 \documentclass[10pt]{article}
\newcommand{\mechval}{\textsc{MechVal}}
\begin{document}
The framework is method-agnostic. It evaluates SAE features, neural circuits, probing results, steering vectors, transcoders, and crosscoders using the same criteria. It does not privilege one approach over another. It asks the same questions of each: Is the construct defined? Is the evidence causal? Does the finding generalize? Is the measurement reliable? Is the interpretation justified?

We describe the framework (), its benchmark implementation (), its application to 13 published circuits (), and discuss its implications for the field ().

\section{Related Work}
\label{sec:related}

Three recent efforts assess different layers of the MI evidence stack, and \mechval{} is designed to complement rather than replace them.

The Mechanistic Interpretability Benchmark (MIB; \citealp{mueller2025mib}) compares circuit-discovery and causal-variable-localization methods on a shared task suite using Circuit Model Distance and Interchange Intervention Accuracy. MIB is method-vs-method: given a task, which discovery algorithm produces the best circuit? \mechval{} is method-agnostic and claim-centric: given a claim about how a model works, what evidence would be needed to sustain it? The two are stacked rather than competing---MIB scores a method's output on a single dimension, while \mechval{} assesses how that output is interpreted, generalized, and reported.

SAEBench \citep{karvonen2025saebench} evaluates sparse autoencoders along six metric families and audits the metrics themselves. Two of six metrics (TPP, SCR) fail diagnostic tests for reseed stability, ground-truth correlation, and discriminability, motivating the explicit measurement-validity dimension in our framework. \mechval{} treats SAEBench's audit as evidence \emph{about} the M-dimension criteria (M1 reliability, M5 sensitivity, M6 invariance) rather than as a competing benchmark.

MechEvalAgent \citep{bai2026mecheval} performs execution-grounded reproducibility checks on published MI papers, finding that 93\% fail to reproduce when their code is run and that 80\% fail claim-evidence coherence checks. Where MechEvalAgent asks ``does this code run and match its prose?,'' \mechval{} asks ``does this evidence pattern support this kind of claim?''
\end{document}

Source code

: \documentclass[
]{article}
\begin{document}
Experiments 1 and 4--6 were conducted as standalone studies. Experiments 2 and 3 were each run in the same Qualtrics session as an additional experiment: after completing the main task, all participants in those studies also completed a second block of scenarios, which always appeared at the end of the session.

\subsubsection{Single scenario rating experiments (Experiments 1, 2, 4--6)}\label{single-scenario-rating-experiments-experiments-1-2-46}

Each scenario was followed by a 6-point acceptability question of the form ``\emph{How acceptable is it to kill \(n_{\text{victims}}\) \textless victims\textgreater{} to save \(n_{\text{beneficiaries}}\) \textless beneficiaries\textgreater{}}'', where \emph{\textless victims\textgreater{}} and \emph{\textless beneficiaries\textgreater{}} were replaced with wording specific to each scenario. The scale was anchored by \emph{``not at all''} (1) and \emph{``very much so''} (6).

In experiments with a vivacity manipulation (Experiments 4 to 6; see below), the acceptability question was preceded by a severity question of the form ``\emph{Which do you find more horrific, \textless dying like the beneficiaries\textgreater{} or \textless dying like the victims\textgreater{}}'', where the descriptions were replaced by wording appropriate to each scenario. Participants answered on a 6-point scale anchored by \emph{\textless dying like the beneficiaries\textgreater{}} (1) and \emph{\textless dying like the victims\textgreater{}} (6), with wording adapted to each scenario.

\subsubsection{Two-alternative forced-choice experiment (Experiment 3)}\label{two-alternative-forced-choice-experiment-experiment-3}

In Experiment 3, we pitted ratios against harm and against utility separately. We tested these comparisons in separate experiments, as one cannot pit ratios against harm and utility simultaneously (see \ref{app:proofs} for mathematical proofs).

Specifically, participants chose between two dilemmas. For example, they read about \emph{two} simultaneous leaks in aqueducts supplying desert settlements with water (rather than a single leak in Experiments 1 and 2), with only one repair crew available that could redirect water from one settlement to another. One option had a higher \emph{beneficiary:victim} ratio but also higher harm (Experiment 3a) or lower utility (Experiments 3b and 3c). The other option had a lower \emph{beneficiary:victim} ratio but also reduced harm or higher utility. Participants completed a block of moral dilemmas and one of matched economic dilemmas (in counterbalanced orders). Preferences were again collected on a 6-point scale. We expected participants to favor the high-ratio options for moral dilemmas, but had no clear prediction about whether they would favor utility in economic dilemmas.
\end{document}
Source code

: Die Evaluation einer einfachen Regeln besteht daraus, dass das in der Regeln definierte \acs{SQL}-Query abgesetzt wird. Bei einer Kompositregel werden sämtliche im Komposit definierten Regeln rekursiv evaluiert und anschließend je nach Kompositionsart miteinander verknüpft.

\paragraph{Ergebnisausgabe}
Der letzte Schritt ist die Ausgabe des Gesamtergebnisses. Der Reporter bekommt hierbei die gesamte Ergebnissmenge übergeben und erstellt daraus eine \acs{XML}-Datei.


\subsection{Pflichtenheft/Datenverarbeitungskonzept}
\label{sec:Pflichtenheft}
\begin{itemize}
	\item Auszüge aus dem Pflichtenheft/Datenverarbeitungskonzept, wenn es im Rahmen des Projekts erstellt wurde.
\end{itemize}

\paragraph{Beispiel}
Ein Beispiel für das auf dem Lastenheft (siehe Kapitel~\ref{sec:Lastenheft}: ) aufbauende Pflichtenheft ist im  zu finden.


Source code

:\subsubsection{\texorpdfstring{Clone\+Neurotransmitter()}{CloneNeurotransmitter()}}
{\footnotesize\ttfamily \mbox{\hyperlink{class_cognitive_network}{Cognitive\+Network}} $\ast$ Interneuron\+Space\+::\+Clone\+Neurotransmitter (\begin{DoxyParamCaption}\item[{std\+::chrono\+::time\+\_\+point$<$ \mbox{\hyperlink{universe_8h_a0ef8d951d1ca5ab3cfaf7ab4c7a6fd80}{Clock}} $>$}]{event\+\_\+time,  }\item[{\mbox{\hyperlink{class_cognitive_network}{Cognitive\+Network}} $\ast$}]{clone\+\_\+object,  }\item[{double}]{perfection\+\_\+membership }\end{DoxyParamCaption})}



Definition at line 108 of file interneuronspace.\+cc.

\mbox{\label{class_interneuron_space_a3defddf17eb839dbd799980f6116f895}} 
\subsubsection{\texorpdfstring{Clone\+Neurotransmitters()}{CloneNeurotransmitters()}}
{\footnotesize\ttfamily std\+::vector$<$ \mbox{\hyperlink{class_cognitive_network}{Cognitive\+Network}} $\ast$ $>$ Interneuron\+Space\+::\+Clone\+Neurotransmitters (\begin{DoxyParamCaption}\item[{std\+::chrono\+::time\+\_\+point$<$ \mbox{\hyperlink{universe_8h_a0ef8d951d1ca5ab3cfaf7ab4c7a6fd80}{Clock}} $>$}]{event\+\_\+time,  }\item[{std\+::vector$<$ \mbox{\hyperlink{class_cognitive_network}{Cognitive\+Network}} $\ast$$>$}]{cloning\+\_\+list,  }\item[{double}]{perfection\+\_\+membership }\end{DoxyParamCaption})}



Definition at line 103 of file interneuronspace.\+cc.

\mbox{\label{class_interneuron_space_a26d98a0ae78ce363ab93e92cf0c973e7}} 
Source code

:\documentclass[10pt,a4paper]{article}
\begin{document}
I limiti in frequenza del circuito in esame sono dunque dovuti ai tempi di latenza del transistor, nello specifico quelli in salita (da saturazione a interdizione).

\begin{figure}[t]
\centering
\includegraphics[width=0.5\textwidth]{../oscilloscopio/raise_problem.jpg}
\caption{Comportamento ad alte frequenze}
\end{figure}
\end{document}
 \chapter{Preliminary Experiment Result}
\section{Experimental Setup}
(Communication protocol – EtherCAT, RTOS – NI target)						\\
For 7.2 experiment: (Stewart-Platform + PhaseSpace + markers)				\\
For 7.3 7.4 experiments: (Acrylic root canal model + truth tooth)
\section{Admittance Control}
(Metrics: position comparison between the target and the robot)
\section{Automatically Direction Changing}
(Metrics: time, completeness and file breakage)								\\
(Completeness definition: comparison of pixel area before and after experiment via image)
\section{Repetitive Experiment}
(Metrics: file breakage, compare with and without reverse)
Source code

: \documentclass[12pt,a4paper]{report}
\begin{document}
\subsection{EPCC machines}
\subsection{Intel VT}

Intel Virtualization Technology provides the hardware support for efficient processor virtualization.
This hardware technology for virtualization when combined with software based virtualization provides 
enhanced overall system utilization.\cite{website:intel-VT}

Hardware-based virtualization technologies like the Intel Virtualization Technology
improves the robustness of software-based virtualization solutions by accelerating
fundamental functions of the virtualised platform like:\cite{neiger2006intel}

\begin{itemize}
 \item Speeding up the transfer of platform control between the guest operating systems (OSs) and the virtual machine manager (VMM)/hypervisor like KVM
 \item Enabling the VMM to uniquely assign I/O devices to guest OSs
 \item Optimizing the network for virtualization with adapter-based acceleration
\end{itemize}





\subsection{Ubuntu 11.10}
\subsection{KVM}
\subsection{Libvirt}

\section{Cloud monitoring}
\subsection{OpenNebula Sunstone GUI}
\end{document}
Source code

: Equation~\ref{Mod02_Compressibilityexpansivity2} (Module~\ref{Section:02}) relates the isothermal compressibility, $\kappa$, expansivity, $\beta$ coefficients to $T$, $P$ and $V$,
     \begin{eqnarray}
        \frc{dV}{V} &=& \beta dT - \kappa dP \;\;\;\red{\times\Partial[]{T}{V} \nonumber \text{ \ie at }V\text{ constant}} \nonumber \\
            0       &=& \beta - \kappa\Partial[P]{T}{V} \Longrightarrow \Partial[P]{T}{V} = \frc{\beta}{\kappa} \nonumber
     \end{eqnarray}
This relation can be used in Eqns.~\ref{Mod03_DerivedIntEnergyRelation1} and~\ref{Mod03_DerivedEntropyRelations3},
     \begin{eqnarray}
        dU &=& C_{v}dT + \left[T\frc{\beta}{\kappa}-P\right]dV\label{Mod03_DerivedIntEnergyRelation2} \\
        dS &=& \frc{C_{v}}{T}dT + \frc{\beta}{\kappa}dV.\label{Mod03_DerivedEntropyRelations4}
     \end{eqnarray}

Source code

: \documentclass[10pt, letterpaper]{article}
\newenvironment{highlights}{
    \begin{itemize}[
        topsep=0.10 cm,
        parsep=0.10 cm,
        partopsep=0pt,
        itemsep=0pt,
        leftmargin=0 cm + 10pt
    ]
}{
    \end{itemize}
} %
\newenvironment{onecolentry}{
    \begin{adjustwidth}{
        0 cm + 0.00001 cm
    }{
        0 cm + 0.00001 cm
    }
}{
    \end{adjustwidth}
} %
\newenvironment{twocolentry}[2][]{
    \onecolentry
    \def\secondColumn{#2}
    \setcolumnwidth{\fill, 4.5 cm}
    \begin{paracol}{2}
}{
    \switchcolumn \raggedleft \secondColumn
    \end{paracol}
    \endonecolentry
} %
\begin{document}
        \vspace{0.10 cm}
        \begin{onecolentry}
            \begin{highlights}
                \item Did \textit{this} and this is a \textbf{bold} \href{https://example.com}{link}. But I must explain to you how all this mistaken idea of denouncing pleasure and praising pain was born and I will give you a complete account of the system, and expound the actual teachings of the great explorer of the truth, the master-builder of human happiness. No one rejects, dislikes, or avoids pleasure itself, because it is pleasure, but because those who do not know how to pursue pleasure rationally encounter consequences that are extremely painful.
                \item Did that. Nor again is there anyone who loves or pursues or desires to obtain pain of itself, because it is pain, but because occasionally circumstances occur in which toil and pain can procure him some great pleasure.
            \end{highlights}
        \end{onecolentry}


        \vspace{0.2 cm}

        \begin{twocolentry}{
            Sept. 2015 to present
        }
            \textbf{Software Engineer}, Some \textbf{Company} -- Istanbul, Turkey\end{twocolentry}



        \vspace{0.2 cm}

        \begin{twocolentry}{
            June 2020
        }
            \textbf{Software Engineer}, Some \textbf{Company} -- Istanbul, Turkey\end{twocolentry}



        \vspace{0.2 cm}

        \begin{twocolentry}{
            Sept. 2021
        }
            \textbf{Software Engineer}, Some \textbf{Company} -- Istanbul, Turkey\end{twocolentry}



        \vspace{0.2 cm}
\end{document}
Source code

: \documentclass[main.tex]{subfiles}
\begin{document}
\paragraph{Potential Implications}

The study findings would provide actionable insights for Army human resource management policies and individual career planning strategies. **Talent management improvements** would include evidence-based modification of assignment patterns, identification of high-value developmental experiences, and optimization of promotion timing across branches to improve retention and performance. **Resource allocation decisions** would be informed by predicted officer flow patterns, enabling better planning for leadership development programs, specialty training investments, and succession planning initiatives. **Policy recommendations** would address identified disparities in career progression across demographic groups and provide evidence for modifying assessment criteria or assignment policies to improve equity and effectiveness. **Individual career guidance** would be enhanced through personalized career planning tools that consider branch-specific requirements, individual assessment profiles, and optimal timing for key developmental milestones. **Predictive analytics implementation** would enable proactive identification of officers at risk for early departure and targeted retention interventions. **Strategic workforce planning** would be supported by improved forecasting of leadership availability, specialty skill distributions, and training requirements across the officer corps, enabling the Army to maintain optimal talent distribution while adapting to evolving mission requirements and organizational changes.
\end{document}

----------------------------------------

Search the lines above for the string "provides", then show every one that has it.

Intel Virtualization Technology provides the hardware support for efficient processor virtualization.
This hardware technology for virtualization when combined with software based virtualization provides 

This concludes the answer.